* [ASSIGNMENT]: The records below are to be returned word for word, with pictures left out.

* [INFORMATION PROVIDED]:
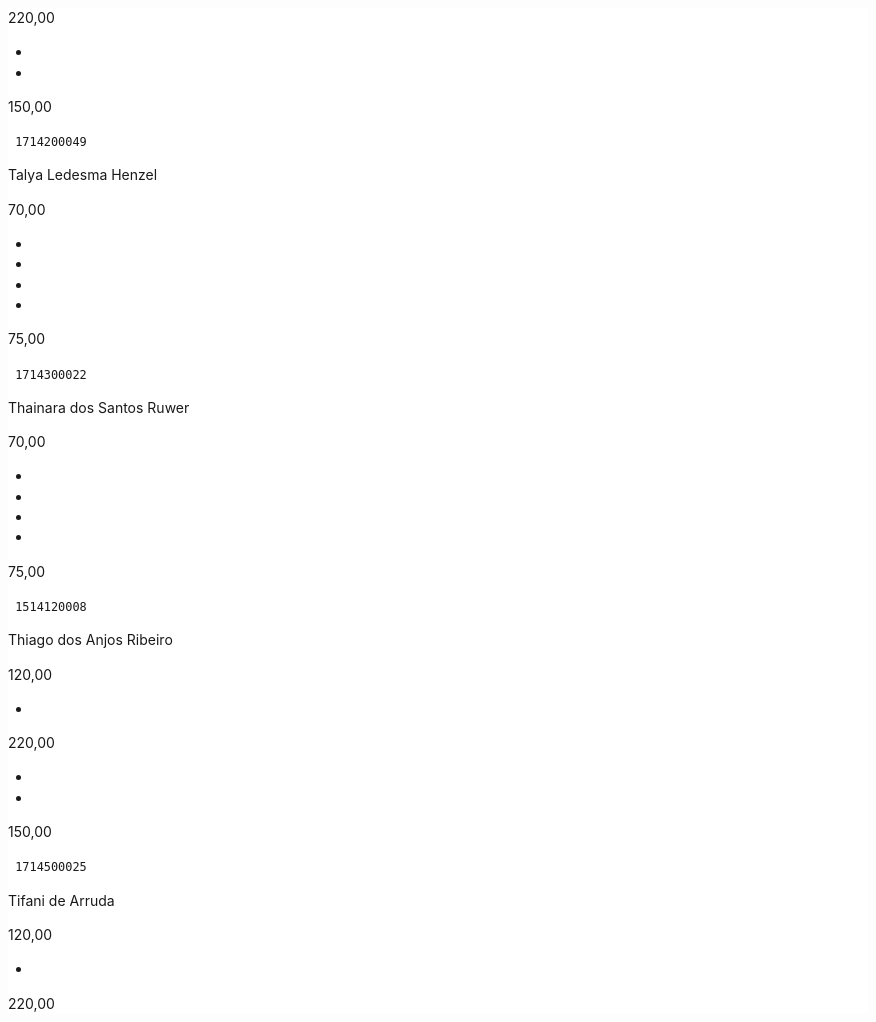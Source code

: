    220,00

   -

   -

   150,00

     1714200049

   Talya Ledesma Henzel

   70,00

   -

   -

   -

   -

   75,00

     1714300022

   Thainara dos Santos Ruwer

   70,00

   -

   -

   -

   -

   75,00

     1514120008

   Thiago dos Anjos Ribeiro

   120,00

   -

   220,00

   -

   -

   150,00

     1714500025

   Tifani de Arruda

   120,00

   -

   220,00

* [REPLY TO THE EXERCISE]:
Source code

:    220,00

   -

   -

   150,00

     1714200049

   Talya Ledesma Henzel

   70,00

   -

   -

   -

   -

   75,00

     1714300022

   Thainara dos Santos Ruwer

   70,00

   -

   -

   -

   -

   75,00

     1514120008

   Thiago dos Anjos Ribeiro

   120,00

   -

   220,00

   -

   -

   150,00

     1714500025

   Tifani de Arruda

   120,00

   -

   220,00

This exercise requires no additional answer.